We are using Visual studio Team System Database Edition.

We think unit testing has important benefits, however, those benefits are not what we expected them to be when we started this practice. Our unit tests rarely find defects in the logic as written. Finding logic errors was why we originally thought we should be doing this.

What we found out was that unit tests help us to produce better code for other reasons. The first is by improving design accuracy. This occurs because our standard is to develop the test logic in advance of writing the module. We confirm how we are going to test by quickly showing some syntax in our stand-up meetings with other team members.

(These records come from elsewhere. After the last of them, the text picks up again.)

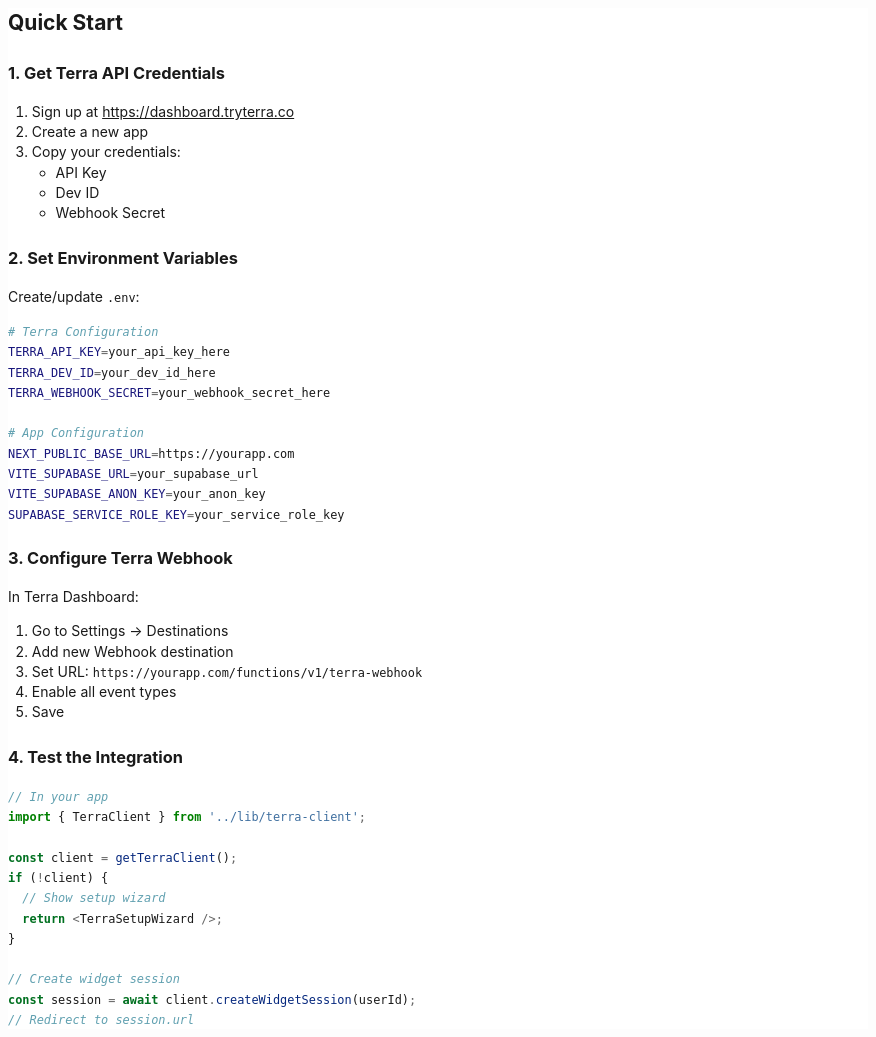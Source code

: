 ## Quick Start

### 1. Get Terra API Credentials

1. Sign up at https://dashboard.tryterra.co
2. Create a new app
3. Copy your credentials:
   - API Key
   - Dev ID
   - Webhook Secret

### 2. Set Environment Variables

Create/update `.env`:
```bash
# Terra Configuration
TERRA_API_KEY=your_api_key_here
TERRA_DEV_ID=your_dev_id_here
TERRA_WEBHOOK_SECRET=your_webhook_secret_here

# App Configuration
NEXT_PUBLIC_BASE_URL=https://yourapp.com
VITE_SUPABASE_URL=your_supabase_url
VITE_SUPABASE_ANON_KEY=your_anon_key
SUPABASE_SERVICE_ROLE_KEY=your_service_role_key
```

### 3. Configure Terra Webhook

In Terra Dashboard:
1. Go to Settings → Destinations
2. Add new Webhook destination
3. Set URL: `https://yourapp.com/functions/v1/terra-webhook`
4. Enable all event types
5. Save

### 4. Test the Integration

```typescript
// In your app
import { TerraClient } from '../lib/terra-client';

const client = getTerraClient();
if (!client) {
  // Show setup wizard
  return <TerraSetupWizard />;
}

// Create widget session
const session = await client.createWidgetSession(userId);
// Redirect to session.url
```
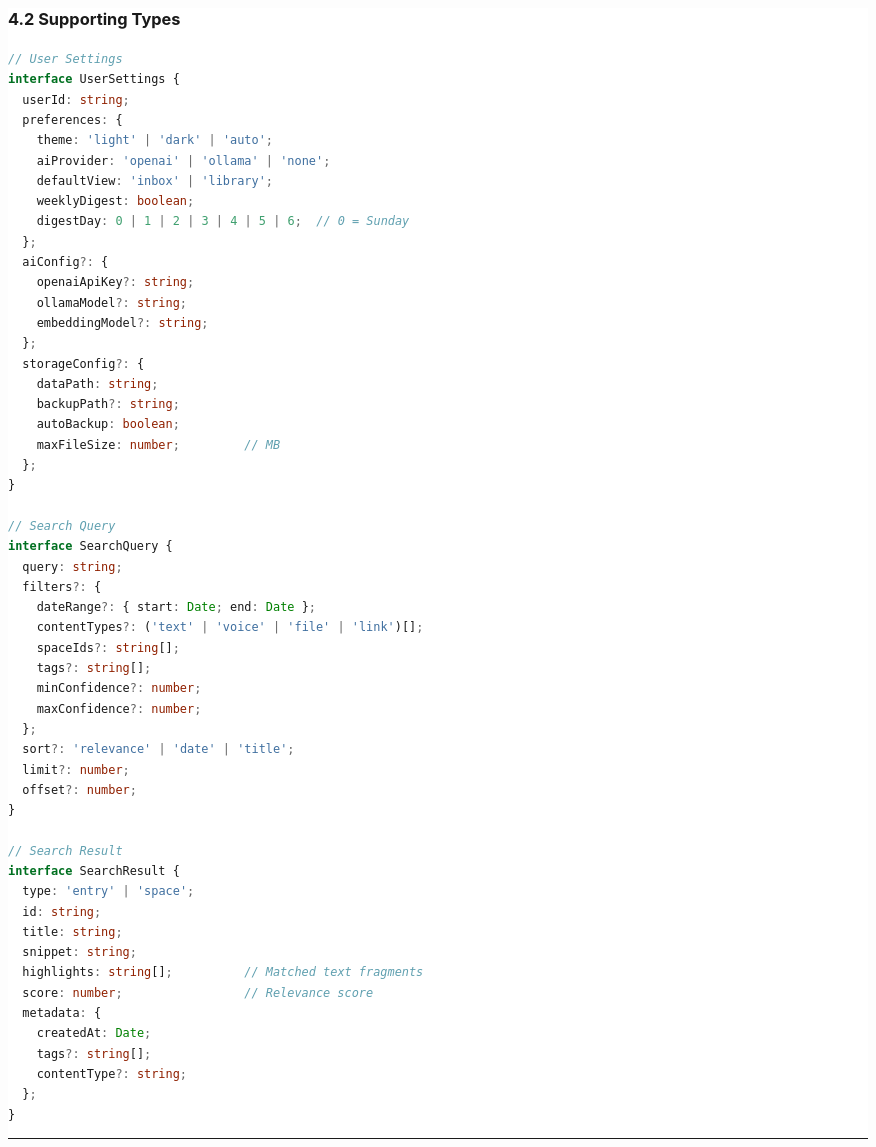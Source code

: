 ### 4.2 Supporting Types

```typescript
// User Settings
interface UserSettings {
  userId: string;
  preferences: {
    theme: 'light' | 'dark' | 'auto';
    aiProvider: 'openai' | 'ollama' | 'none';
    defaultView: 'inbox' | 'library';
    weeklyDigest: boolean;
    digestDay: 0 | 1 | 2 | 3 | 4 | 5 | 6;  // 0 = Sunday
  };
  aiConfig?: {
    openaiApiKey?: string;
    ollamaModel?: string;
    embeddingModel?: string;
  };
  storageConfig?: {
    dataPath: string;
    backupPath?: string;
    autoBackup: boolean;
    maxFileSize: number;         // MB
  };
}

// Search Query
interface SearchQuery {
  query: string;
  filters?: {
    dateRange?: { start: Date; end: Date };
    contentTypes?: ('text' | 'voice' | 'file' | 'link')[];
    spaceIds?: string[];
    tags?: string[];
    minConfidence?: number;
    maxConfidence?: number;
  };
  sort?: 'relevance' | 'date' | 'title';
  limit?: number;
  offset?: number;
}

// Search Result
interface SearchResult {
  type: 'entry' | 'space';
  id: string;
  title: string;
  snippet: string;
  highlights: string[];          // Matched text fragments
  score: number;                 // Relevance score
  metadata: {
    createdAt: Date;
    tags?: string[];
    contentType?: string;
  };
}
```

---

By communicating how you are going to test something before you start building it you are forced to clarify your objectives and vision of the handshake with other tiers of the application. Before we followed this practice we inevitably ran into surprises because our team did not have a shared vision of how a backend component was going to supply a web service or the UI. We sometimes had to recode or rejig other tiers to adapt the design. The code today has a cleaner design with fewer data manipulations on other tiers.

The second main benefit is on production maintenance. Because the VS team system allows tests to be easily automated, we run the unit tests all the time and this helps find regression errors which have arisen from changes. A simple change such as changing a column from mandatory to non-mandatory may cause a procedure to fail because it was written with another assumption. The existence of unit tests along with good (and random) data generation allows the team to quickly and inexpensively conduct a round of testing that would be far too expensive to repeat manually for each change. Without unit tests, finding problems would typically wait until the unit acceptance test phase. Today we find them early and the quality we release to UAT is better.

Creating unit tests is more work and slower-up-front but our view is that in the long-run time is saved. Like most disciplines the more you do it the quicker you get at it.